◆ Work to be completed:
Only the lines below between the ones containing "- Code đã được" and "- Sự kiện chuỗi", inclusive, are to be reproduced, each exactly as it stands.
++++++
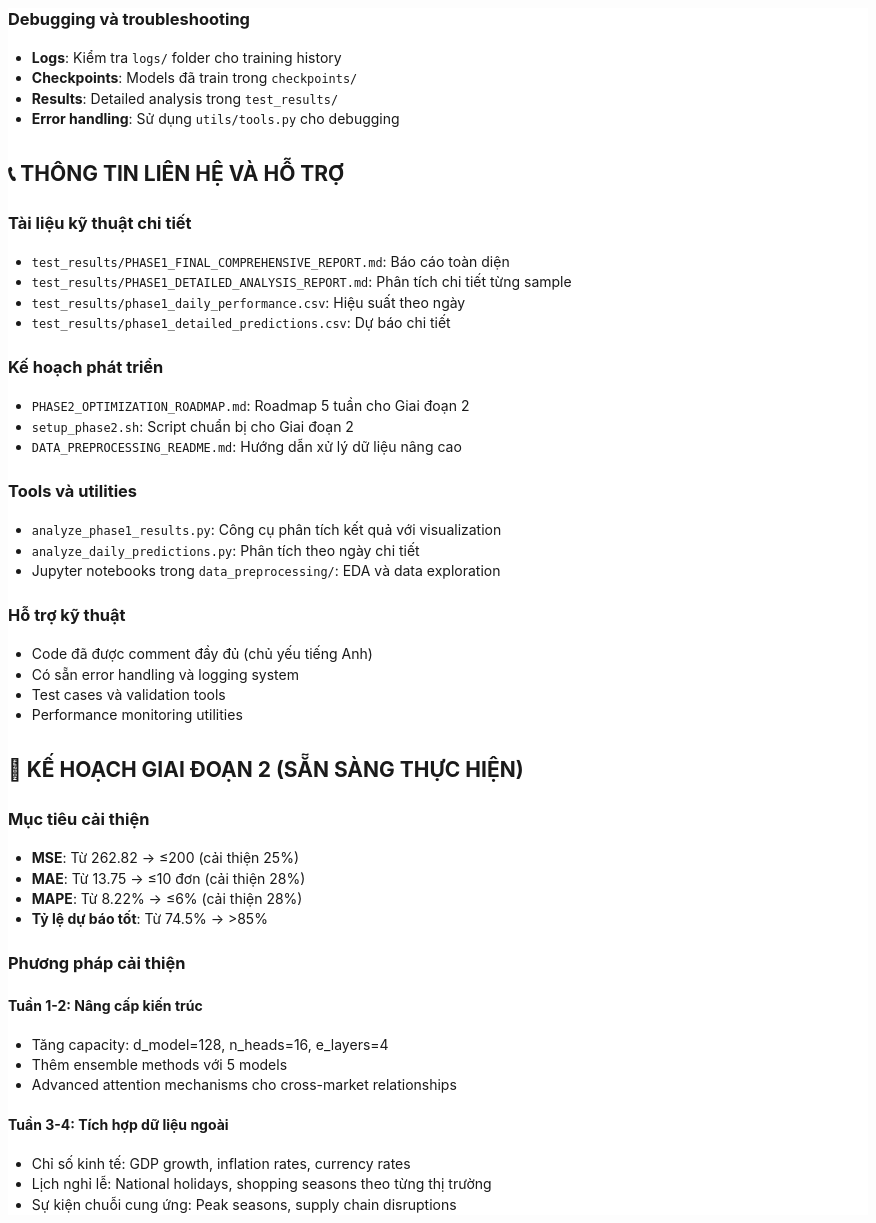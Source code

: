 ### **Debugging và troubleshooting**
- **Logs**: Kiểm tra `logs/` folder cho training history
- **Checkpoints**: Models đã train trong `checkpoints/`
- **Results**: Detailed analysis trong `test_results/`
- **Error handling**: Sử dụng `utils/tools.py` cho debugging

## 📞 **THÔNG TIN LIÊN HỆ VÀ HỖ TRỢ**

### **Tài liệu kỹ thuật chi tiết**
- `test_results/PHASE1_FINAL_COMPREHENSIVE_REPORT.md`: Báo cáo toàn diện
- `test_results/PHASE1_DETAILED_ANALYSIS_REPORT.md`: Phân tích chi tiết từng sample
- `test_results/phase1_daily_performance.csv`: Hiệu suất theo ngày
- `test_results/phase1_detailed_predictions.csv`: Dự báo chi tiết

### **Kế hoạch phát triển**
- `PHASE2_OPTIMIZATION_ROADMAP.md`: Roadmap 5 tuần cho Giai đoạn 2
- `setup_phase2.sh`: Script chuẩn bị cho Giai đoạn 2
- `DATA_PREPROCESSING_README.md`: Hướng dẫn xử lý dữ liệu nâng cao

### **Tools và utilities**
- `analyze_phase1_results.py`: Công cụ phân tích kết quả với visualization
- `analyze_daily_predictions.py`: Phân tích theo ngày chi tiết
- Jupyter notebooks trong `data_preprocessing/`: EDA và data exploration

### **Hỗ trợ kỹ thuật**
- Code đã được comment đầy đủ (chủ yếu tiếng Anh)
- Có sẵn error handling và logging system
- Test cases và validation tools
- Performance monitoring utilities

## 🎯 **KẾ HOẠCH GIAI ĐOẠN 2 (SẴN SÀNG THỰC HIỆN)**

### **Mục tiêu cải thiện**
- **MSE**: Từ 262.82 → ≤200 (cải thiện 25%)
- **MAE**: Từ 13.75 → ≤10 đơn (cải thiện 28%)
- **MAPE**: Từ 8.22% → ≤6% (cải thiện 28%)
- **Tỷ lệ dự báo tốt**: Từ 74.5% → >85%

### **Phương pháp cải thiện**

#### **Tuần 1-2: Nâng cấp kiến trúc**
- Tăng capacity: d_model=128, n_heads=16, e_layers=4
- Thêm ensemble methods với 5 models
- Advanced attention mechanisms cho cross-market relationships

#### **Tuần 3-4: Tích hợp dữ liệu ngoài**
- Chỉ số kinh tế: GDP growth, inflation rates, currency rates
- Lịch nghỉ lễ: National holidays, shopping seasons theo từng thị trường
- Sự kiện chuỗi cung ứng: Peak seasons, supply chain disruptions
++++++
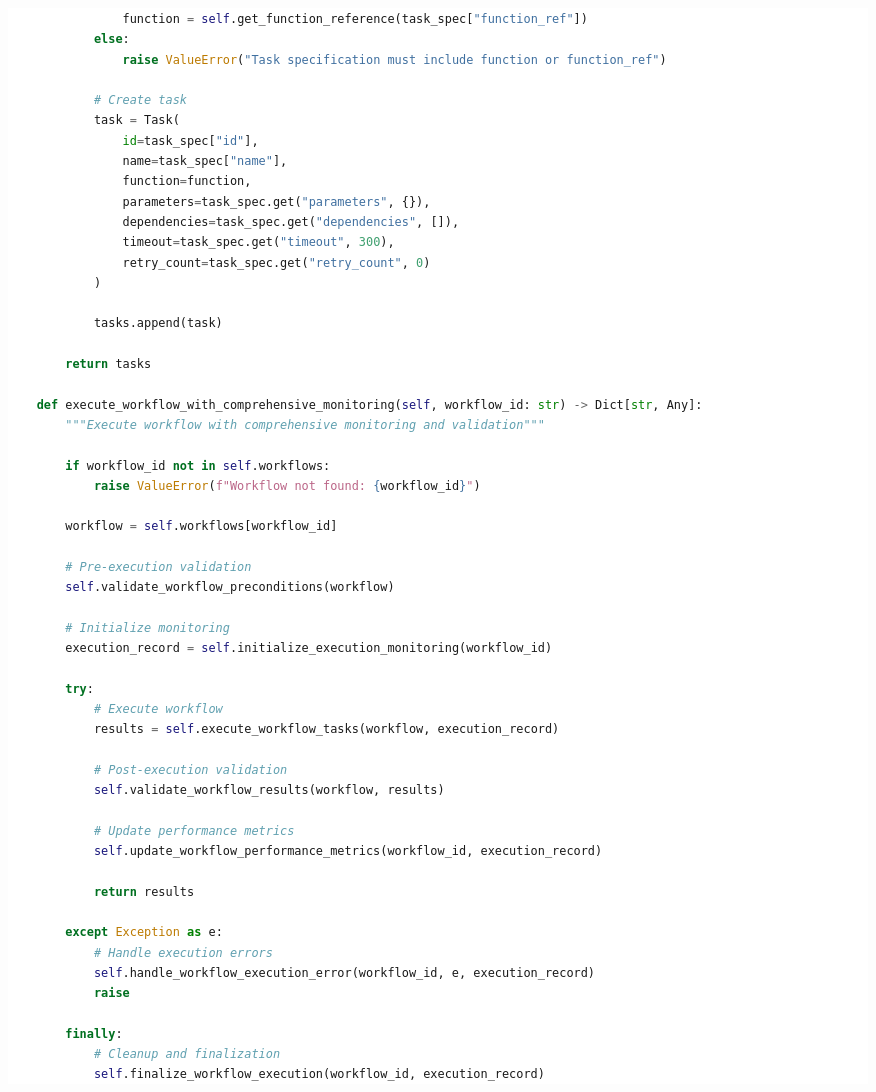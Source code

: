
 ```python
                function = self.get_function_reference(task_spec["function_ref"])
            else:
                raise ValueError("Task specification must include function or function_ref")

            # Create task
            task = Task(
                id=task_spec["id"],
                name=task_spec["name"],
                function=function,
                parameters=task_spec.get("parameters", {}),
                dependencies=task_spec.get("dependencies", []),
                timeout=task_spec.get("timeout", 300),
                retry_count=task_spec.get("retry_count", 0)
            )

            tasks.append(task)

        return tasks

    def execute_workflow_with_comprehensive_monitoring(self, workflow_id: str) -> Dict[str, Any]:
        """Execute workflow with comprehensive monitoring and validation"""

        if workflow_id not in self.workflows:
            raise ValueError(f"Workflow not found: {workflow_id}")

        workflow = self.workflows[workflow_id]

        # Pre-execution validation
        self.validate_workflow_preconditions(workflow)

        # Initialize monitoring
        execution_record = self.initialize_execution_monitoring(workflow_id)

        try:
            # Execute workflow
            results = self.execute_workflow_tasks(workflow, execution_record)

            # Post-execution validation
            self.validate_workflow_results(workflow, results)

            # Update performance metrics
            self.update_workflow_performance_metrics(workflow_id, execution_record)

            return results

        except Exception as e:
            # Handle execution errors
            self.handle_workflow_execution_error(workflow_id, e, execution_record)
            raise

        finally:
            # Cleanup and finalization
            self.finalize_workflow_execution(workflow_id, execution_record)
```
++++++
◆ Solution to the exercise:
- Code đã được comment đầy đủ (chủ yếu tiếng Anh)
- Có sẵn error handling và logging system
- Test cases và validation tools
- Performance monitoring utilities

## 🎯 **KẾ HOẠCH GIAI ĐOẠN 2 (SẴN SÀNG THỰC HIỆN)**

### **Mục tiêu cải thiện**
- **MSE**: Từ 262.82 → ≤200 (cải thiện 25%)
- **MAE**: Từ 13.75 → ≤10 đơn (cải thiện 28%)
- **MAPE**: Từ 8.22% → ≤6% (cải thiện 28%)
- **Tỷ lệ dự báo tốt**: Từ 74.5% → >85%

### **Phương pháp cải thiện**

#### **Tuần 1-2: Nâng cấp kiến trúc**
- Tăng capacity: d_model=128, n_heads=16, e_layers=4
- Thêm ensemble methods với 5 models
- Advanced attention mechanisms cho cross-market relationships

#### **Tuần 3-4: Tích hợp dữ liệu ngoài**
- Chỉ số kinh tế: GDP growth, inflation rates, currency rates
- Lịch nghỉ lễ: National holidays, shopping seasons theo từng thị trường
- Sự kiện chuỗi cung ứng: Peak seasons, supply chain disruptions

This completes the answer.